**Exercise instructions:** The answer must be a single number: how many lines of the records below contain "estimated".

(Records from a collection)
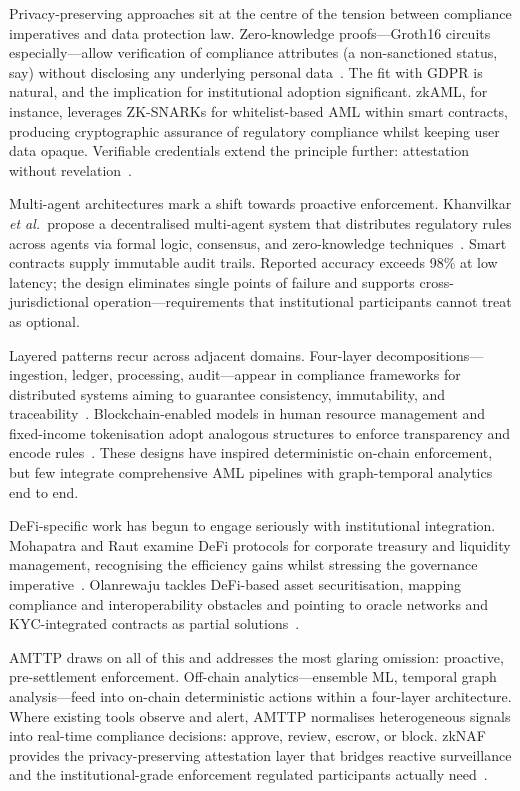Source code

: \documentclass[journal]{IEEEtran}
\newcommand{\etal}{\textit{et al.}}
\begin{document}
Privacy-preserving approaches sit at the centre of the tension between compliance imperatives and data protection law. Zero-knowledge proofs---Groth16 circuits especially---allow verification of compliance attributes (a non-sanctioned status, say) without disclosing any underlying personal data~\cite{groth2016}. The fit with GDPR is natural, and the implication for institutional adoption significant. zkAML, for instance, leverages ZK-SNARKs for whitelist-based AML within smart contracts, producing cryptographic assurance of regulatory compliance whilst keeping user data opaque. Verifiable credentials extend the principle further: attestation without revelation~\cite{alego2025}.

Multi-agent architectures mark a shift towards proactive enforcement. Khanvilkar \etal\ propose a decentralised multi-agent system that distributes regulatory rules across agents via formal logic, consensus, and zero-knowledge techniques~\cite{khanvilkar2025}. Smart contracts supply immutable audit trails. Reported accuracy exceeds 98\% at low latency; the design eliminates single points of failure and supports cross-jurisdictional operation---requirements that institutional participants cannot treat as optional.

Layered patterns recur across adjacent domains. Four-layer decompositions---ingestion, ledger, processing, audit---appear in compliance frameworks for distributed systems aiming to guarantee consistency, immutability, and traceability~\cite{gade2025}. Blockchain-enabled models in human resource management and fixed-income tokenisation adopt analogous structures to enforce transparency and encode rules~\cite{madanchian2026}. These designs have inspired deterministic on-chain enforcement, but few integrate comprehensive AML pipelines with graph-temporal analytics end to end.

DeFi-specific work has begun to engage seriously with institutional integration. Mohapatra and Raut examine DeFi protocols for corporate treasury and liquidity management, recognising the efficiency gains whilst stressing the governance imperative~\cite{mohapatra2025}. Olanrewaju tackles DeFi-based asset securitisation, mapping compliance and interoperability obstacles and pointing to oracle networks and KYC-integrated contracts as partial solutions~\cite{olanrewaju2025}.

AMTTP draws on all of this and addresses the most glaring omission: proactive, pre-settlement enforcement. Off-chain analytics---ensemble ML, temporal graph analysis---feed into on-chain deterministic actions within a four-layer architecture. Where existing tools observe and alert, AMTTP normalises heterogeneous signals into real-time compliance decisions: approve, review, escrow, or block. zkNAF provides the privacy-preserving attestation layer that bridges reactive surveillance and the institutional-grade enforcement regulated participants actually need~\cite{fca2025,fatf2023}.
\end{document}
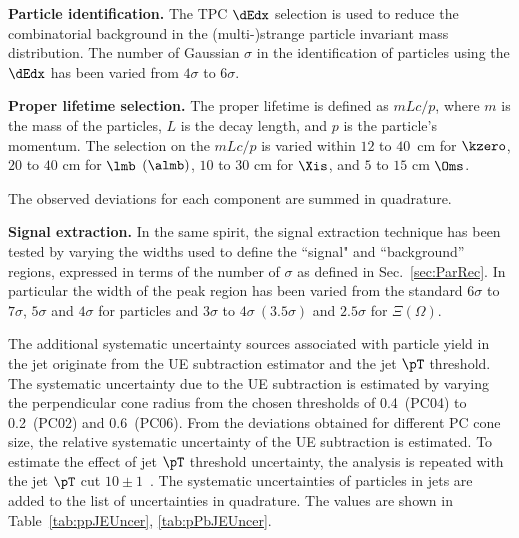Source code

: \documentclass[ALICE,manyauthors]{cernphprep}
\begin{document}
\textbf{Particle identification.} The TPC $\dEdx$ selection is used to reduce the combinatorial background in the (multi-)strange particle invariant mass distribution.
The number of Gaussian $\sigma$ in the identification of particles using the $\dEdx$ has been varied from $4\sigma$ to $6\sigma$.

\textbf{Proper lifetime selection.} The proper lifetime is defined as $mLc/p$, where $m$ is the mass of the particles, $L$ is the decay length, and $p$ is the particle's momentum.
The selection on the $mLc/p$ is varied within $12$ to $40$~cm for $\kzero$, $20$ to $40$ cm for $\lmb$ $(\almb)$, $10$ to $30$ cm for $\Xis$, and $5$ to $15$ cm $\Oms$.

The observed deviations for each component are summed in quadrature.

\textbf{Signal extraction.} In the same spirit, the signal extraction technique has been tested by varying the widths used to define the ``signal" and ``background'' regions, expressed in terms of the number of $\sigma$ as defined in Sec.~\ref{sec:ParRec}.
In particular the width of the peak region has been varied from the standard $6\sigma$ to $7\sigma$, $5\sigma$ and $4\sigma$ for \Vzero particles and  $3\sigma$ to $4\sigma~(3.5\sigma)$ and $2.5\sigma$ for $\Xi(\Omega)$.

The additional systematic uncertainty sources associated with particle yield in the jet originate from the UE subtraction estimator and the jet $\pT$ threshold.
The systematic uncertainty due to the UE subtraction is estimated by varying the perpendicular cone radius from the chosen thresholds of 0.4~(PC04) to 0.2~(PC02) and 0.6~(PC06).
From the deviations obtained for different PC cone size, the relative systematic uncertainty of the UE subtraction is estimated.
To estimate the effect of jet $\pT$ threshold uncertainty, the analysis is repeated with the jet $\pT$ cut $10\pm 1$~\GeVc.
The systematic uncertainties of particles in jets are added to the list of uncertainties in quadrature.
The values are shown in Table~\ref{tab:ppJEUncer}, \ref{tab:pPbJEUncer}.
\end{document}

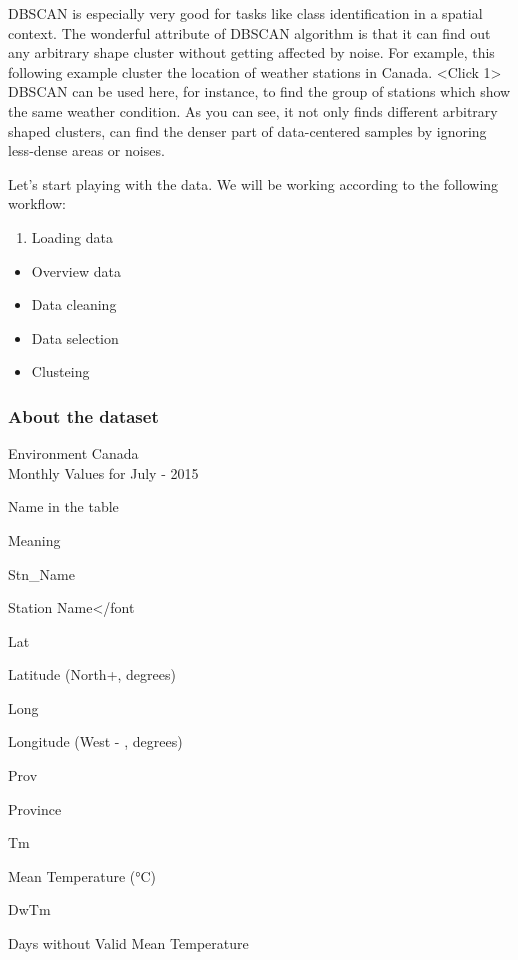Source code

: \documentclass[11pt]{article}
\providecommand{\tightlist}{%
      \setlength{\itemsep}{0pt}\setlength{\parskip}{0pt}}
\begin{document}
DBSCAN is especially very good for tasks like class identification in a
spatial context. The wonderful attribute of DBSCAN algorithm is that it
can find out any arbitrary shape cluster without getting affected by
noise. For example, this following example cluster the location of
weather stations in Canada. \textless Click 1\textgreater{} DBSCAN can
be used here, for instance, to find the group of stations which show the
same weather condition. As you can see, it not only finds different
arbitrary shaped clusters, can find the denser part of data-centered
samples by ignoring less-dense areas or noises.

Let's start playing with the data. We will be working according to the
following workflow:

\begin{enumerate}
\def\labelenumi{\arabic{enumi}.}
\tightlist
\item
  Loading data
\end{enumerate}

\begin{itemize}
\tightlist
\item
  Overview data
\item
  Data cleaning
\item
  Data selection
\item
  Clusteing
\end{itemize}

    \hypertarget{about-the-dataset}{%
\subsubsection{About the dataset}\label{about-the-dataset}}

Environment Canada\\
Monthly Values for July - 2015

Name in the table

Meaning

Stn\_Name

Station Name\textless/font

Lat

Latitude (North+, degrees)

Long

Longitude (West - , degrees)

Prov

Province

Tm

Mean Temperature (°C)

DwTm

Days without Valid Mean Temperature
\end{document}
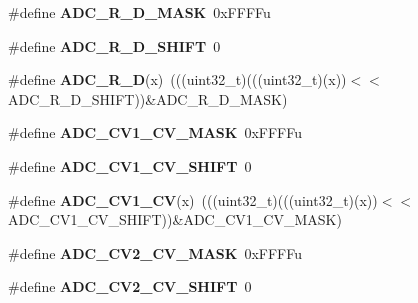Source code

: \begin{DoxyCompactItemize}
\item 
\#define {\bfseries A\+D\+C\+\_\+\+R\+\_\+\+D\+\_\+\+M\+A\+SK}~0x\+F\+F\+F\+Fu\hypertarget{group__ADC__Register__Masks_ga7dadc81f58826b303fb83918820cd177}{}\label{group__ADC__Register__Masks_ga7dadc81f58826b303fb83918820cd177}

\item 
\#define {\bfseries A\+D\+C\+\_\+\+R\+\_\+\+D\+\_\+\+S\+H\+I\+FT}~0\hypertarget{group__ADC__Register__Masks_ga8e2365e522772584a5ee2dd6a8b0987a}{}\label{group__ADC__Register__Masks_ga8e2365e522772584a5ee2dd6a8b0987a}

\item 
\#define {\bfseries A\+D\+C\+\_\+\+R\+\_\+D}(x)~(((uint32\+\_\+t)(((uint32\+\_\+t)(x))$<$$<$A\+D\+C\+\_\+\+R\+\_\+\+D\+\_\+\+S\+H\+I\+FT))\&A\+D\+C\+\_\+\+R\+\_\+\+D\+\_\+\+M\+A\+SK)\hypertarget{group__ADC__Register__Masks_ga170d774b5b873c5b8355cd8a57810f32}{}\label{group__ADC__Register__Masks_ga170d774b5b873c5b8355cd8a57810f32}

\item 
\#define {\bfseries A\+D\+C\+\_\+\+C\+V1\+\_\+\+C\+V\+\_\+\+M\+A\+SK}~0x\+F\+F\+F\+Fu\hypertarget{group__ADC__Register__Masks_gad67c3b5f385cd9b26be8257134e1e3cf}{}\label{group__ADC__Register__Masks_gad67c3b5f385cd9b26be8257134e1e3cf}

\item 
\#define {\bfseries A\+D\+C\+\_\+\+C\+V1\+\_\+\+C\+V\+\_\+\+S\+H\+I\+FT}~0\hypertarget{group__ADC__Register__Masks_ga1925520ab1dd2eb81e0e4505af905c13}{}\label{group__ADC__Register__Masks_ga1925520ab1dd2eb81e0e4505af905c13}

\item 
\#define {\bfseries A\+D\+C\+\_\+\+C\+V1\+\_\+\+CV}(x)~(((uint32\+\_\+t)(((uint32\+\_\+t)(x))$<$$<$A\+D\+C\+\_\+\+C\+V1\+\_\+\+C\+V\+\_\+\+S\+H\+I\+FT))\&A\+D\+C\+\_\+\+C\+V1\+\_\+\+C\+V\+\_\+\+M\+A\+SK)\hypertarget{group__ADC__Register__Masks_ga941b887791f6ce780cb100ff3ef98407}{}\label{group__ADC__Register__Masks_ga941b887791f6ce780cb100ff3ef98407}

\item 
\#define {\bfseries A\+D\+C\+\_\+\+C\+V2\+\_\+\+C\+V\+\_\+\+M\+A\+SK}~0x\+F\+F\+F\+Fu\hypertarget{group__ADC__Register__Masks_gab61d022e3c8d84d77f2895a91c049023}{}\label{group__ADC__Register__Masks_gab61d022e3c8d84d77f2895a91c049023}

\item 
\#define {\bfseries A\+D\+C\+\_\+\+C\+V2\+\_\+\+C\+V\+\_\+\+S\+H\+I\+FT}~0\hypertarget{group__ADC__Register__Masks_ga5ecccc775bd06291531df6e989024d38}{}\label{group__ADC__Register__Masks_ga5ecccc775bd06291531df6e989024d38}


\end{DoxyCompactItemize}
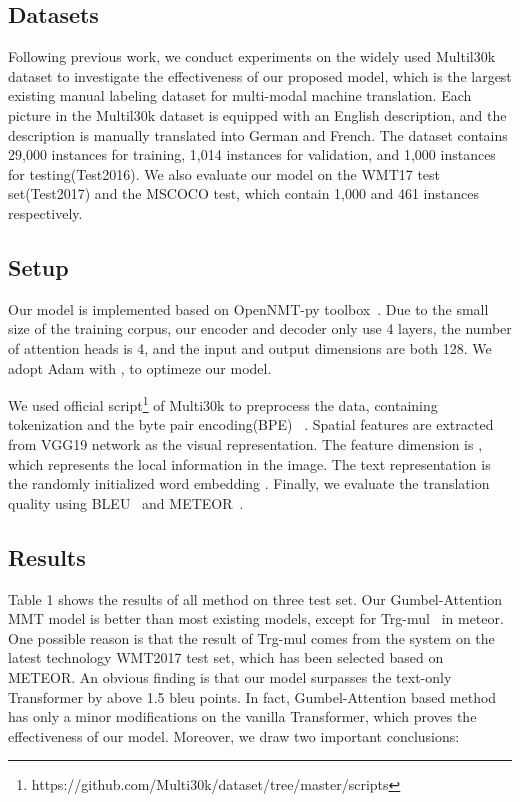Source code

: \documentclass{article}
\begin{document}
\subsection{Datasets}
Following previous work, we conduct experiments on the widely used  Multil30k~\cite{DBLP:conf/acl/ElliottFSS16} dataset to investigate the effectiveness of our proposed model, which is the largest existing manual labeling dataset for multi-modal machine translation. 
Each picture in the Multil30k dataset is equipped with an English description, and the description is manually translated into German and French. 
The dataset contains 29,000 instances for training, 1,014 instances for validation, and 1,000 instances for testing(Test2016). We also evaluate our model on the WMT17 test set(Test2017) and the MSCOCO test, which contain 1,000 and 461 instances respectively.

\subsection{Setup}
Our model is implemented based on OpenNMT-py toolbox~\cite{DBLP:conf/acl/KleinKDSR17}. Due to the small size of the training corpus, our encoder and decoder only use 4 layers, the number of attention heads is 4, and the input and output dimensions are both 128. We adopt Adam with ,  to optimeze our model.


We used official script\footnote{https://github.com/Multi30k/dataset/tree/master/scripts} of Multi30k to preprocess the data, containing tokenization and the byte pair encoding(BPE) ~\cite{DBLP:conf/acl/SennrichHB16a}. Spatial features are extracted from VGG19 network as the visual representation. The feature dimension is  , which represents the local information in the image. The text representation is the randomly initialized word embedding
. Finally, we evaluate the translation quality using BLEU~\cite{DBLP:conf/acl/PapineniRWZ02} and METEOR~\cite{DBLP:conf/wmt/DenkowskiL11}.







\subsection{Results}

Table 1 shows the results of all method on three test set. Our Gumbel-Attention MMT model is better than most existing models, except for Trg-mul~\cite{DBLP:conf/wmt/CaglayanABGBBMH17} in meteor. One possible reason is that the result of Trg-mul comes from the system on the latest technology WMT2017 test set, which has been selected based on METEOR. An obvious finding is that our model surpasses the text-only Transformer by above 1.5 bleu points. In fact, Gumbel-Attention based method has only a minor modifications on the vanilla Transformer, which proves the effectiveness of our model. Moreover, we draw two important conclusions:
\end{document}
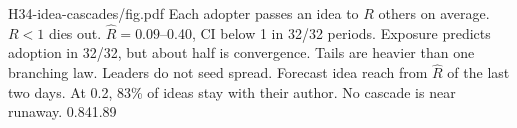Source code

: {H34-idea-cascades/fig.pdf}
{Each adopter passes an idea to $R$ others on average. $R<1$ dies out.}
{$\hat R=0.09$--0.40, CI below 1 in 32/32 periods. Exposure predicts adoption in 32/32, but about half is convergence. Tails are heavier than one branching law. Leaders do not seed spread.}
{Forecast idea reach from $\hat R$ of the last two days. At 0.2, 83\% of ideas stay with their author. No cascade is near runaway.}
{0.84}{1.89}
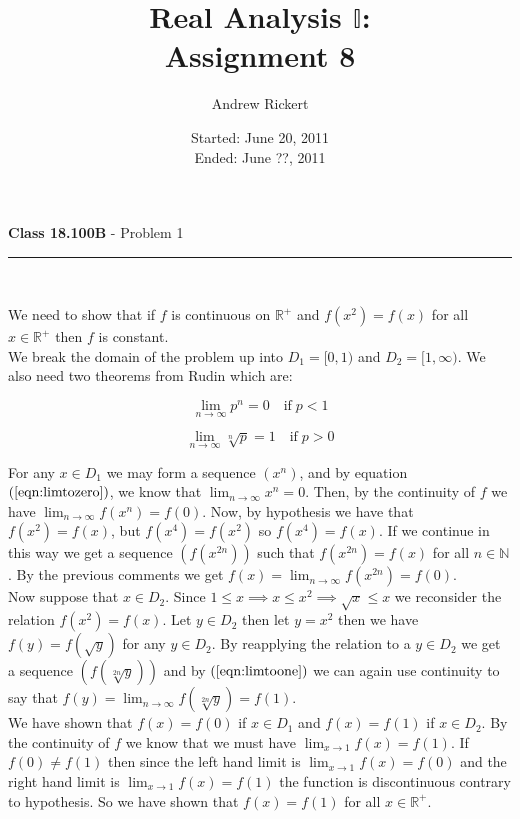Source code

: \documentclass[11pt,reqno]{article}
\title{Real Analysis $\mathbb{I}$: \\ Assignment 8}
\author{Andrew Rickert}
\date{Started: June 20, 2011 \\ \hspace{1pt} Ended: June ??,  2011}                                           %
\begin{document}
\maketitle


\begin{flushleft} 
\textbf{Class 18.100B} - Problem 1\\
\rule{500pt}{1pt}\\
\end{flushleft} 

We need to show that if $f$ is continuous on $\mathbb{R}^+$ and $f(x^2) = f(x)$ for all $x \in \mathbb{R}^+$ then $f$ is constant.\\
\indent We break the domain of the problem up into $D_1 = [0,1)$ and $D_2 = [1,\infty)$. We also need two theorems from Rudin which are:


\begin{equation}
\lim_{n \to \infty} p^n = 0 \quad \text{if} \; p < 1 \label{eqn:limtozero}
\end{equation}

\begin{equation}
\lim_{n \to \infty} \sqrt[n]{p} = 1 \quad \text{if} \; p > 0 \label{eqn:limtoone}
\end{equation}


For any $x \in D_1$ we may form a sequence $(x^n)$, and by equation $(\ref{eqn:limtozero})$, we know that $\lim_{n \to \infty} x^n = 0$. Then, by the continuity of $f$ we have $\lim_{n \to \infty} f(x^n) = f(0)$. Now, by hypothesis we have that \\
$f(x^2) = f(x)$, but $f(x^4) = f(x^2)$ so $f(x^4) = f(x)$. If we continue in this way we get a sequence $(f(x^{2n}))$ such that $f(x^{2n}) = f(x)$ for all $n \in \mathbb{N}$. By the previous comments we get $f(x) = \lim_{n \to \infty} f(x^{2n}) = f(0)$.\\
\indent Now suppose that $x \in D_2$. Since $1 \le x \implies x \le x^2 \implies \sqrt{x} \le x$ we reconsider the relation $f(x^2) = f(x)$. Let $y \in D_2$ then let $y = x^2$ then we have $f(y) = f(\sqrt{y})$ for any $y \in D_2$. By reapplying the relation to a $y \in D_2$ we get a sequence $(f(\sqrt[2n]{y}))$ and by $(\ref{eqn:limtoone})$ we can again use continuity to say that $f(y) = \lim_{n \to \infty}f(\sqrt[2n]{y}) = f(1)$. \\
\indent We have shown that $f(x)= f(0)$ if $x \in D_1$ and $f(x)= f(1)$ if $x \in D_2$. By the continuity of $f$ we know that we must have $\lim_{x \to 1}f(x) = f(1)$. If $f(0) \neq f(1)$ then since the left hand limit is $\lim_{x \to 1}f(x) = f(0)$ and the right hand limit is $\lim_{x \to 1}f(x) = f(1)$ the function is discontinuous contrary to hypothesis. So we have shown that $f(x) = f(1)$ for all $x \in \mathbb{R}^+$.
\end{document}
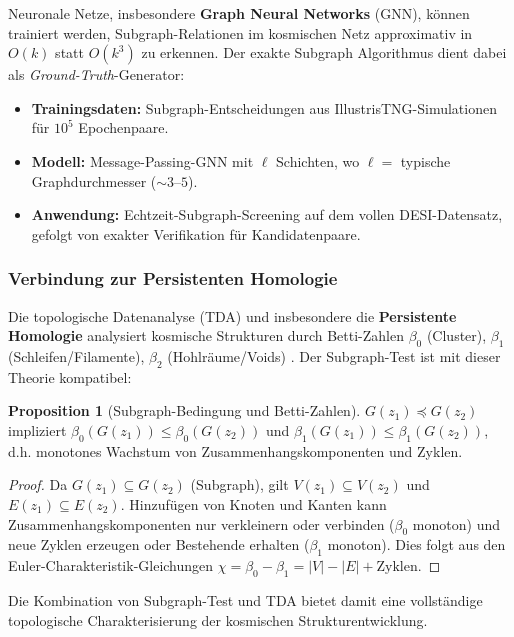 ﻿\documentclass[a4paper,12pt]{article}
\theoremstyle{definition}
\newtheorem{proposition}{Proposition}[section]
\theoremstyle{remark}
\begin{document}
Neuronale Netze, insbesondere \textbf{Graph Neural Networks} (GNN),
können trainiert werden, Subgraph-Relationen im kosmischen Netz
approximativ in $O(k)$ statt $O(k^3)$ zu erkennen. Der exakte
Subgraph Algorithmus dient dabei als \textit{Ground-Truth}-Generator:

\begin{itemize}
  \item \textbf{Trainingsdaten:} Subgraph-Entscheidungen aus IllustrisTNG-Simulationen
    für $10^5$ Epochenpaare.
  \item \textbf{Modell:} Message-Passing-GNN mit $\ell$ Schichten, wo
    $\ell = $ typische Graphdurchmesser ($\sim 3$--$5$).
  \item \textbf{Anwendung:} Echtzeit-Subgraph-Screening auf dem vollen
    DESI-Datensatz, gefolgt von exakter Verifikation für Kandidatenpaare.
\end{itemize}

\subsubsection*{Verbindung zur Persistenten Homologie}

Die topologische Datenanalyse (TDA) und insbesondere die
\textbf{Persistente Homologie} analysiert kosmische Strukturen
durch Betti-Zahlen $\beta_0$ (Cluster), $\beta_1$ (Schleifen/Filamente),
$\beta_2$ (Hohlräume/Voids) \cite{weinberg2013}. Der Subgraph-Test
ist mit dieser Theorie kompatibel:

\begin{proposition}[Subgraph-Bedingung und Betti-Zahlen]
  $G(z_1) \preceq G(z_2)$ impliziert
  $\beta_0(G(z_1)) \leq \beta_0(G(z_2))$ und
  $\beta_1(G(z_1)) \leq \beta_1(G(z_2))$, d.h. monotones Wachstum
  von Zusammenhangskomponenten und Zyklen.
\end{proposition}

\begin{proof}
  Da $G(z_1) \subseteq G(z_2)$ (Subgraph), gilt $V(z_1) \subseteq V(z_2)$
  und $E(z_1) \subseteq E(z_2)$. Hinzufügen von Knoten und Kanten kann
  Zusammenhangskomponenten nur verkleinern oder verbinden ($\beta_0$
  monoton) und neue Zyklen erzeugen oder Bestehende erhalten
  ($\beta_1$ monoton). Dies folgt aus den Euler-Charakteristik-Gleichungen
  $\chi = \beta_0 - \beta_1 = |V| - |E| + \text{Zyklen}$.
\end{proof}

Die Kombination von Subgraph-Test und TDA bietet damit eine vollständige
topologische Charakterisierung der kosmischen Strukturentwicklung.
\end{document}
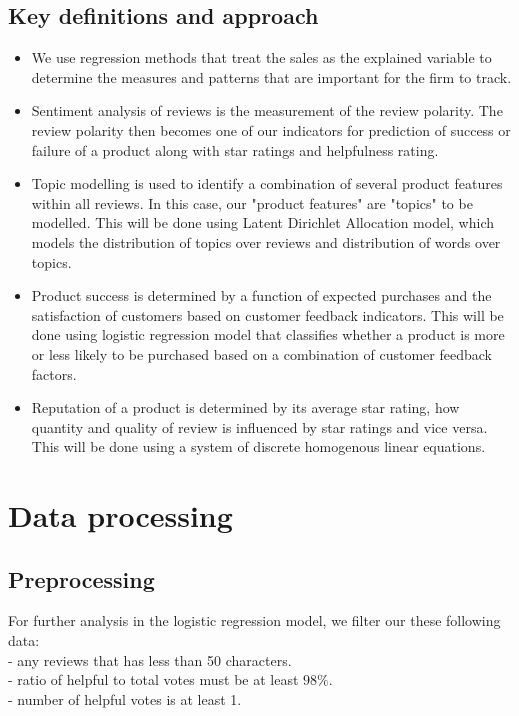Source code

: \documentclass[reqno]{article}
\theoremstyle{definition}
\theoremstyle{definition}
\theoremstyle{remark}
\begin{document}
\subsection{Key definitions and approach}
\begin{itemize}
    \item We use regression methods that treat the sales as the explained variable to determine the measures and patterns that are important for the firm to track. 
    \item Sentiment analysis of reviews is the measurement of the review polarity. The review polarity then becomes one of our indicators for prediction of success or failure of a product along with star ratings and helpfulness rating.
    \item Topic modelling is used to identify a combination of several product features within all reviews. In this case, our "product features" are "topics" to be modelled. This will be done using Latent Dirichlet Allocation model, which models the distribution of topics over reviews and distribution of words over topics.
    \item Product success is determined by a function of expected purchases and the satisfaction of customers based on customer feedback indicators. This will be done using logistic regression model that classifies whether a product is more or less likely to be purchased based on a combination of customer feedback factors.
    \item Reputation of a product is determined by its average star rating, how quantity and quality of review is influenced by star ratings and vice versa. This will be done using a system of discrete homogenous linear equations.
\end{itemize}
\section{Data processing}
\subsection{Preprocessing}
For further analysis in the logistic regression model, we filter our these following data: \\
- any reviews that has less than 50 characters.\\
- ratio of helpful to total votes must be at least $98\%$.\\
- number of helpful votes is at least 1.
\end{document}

**Answer space:** 2